Чижевский заметил, что воспоминания о молодости оживили Циолковского. Старик даже порозовел, начал отмахивать рукой, словно бы выступал перед невидимой аудиторией. Потом опять поник.
– Я и не мечтал, что кто-то поддержит мой план, – признался он, – а личных средств не хватило бы даже на изготовление щитов. Но вдруг к весне меня навестил господин Гончаров, племянник того писателя. Он тогда владел богатым поместьем в Ромоданове. И его увлекла идея, он захотел сделаться моим меценатом. И я, конечно же, согласился. Не знаю до сих пор, какие выгоды рассчитывал получить господин Гончаров, однако ж мы все изготовили и сделали именно так, как я описывал в фельетоне…

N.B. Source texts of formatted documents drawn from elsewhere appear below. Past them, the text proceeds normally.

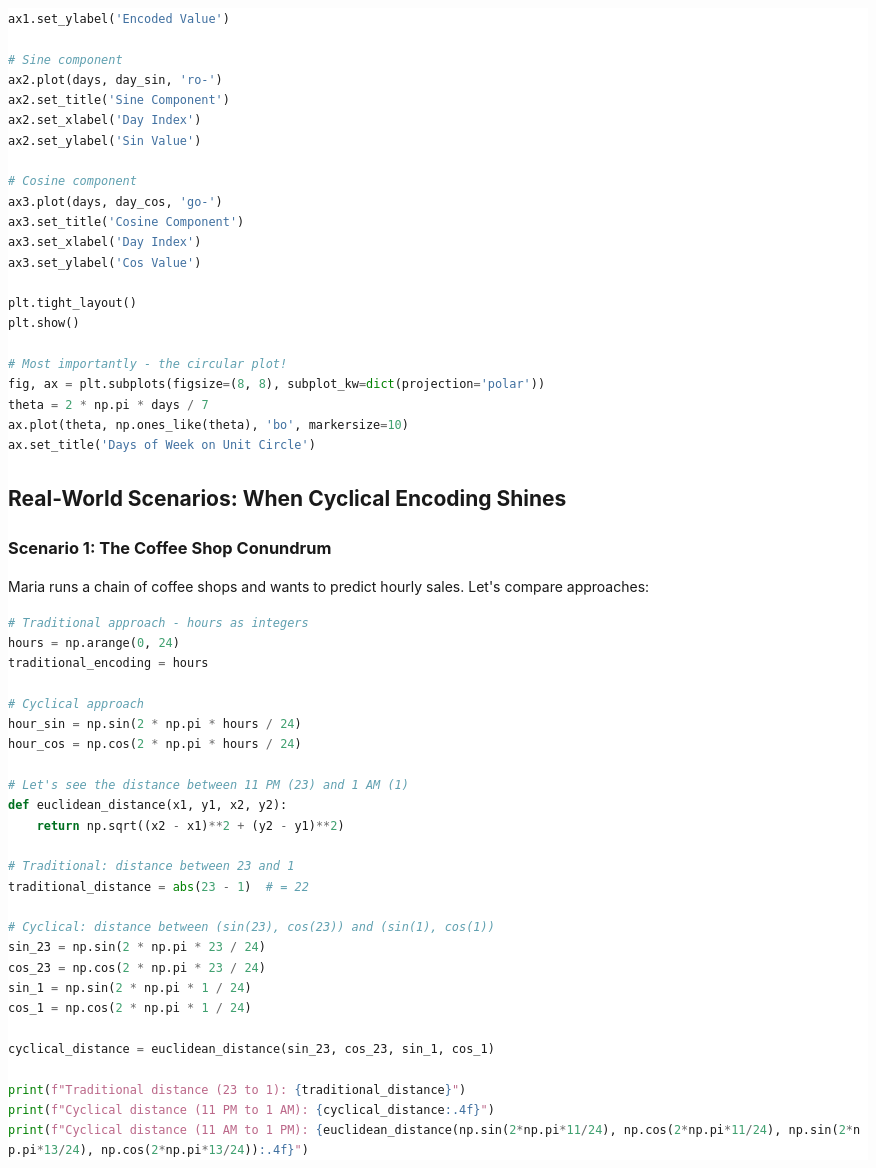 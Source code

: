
 ```python
ax1.set_ylabel('Encoded Value')

# Sine component
ax2.plot(days, day_sin, 'ro-')
ax2.set_title('Sine Component')
ax2.set_xlabel('Day Index')
ax2.set_ylabel('Sin Value')

# Cosine component
ax3.plot(days, day_cos, 'go-')
ax3.set_title('Cosine Component')
ax3.set_xlabel('Day Index')
ax3.set_ylabel('Cos Value')

plt.tight_layout()
plt.show()

# Most importantly - the circular plot!
fig, ax = plt.subplots(figsize=(8, 8), subplot_kw=dict(projection='polar'))
theta = 2 * np.pi * days / 7
ax.plot(theta, np.ones_like(theta), 'bo', markersize=10)
ax.set_title('Days of Week on Unit Circle')
```

## Real-World Scenarios: When Cyclical Encoding Shines

### Scenario 1: The Coffee Shop Conundrum

Maria runs a chain of coffee shops and wants to predict hourly sales. Let's compare approaches:

```python
# Traditional approach - hours as integers
hours = np.arange(0, 24)
traditional_encoding = hours

# Cyclical approach
hour_sin = np.sin(2 * np.pi * hours / 24)
hour_cos = np.cos(2 * np.pi * hours / 24)

# Let's see the distance between 11 PM (23) and 1 AM (1)
def euclidean_distance(x1, y1, x2, y2):
    return np.sqrt((x2 - x1)**2 + (y2 - y1)**2)

# Traditional: distance between 23 and 1
traditional_distance = abs(23 - 1)  # = 22

# Cyclical: distance between (sin(23), cos(23)) and (sin(1), cos(1))
sin_23 = np.sin(2 * np.pi * 23 / 24)
cos_23 = np.cos(2 * np.pi * 23 / 24)
sin_1 = np.sin(2 * np.pi * 1 / 24)
cos_1 = np.cos(2 * np.pi * 1 / 24)

cyclical_distance = euclidean_distance(sin_23, cos_23, sin_1, cos_1)

print(f"Traditional distance (23 to 1): {traditional_distance}")
print(f"Cyclical distance (11 PM to 1 AM): {cyclical_distance:.4f}")
print(f"Cyclical distance (11 AM to 1 PM): {euclidean_distance(np.sin(2*np.pi*11/24), np.cos(2*np.pi*11/24), np.sin(2*np.pi*13/24), np.cos(2*np.pi*13/24)):.4f}")
```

Циолковский внезапно замолчал. И сидел, созерцая стружки, усыпавшие пол.
– Что? Что получилось? – нетерпеливо спросил Чижевский.
– Ничего не получилось. Точнее будет сказать, мой меценат решил, что ничего не получилось. Марситы не ответили. Да они и не могли ответить так рано… С Гончаровым мы скверно расстались. Он назвал меня аферистом. И другими ущемительными словами. И мне Александр Леонидович, нечего было ему возразить…
– Получается, вы были правы! – с восторгом воскликнул Чижевский. – Ваш план блестяще удался! Гениальная идея! Гениальное воплощение! Я поздравляю вас, Константин Эдуардович. Теперь никто не посмеет сомневаться в ваших замыслах. Дайте я пожму вашу руку!
Молодой человек шагнул было к Циолковскому, но тот покачал головой, совсем не проявив радости от поддержки ученика.
– Будет война, Александр Леонидович, большая война. И я, дуралей, ее причина. Нельзя было мне высовываться с этой идеей. Не готова Россия…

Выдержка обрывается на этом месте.